The NFL took the Ezekiel Elliott case to the proverbial next level on Wednesday by accusing the NFL Players Association of “spreading derogatory information to the media” about Tiffany Thompson, who has accused Elliott of domestic violence. The NFLPA publicly denounced the accusation in no uncertain terms.
Privately, the NFLPA feels even more strongly about the situation. As one source with knowledge of the situation put it, union leadership is “seething” over the situation.
Part of the problem, as multiple other sources explained it to PFT, is that the information that has surfaced in recent days regarding Thompson comes directly from the 160-page investigation report created by the league. Someone in possession of the report has leaked portions of it to three different media outlets — the Fort Worth Star-Telegram, Yahoo Sports, and the website owned and operated by the NFL.
Reporters will never disclose their sources; in this case, anyone with access to the 160-page report is a suspect. Including the entity that prepared it.

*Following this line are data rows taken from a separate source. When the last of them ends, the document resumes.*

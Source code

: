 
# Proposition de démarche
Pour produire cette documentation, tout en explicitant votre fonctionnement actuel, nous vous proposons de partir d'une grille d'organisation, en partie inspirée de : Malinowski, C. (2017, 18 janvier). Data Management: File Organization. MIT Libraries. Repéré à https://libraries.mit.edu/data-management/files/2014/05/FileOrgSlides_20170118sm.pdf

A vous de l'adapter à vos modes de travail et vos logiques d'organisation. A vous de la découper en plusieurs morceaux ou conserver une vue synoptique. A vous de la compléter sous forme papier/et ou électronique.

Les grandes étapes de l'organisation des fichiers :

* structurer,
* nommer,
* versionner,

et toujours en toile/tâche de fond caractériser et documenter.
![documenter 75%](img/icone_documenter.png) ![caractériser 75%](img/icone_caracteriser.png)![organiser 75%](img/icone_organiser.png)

As to the NFLPA, the notion that the union would engage in victim shaming doesn’t fit with its handling of past cases. There was no allegation of victim shaming in, for example, the Josh Brown case, the Greg Hardy case, the Ray Rice case, or the Ben Roethlisberger case. There wasn’t even a hint that it was happening in those cases.
In this case, the league itself compiled 160 pages of information, including plenty of derogatory content about Tiffany Thompson. Regardless of whether the NFL has clear, unmistakable proof that the NFLPA has been spreading the information, it’s clear and unmistakable that the NFL gathered it, documented it, and made it part of the official record in the Elliott case. Blaming the union for the fact that some of it is now getting out seems odd at best, especially without a smoking gun to prove it.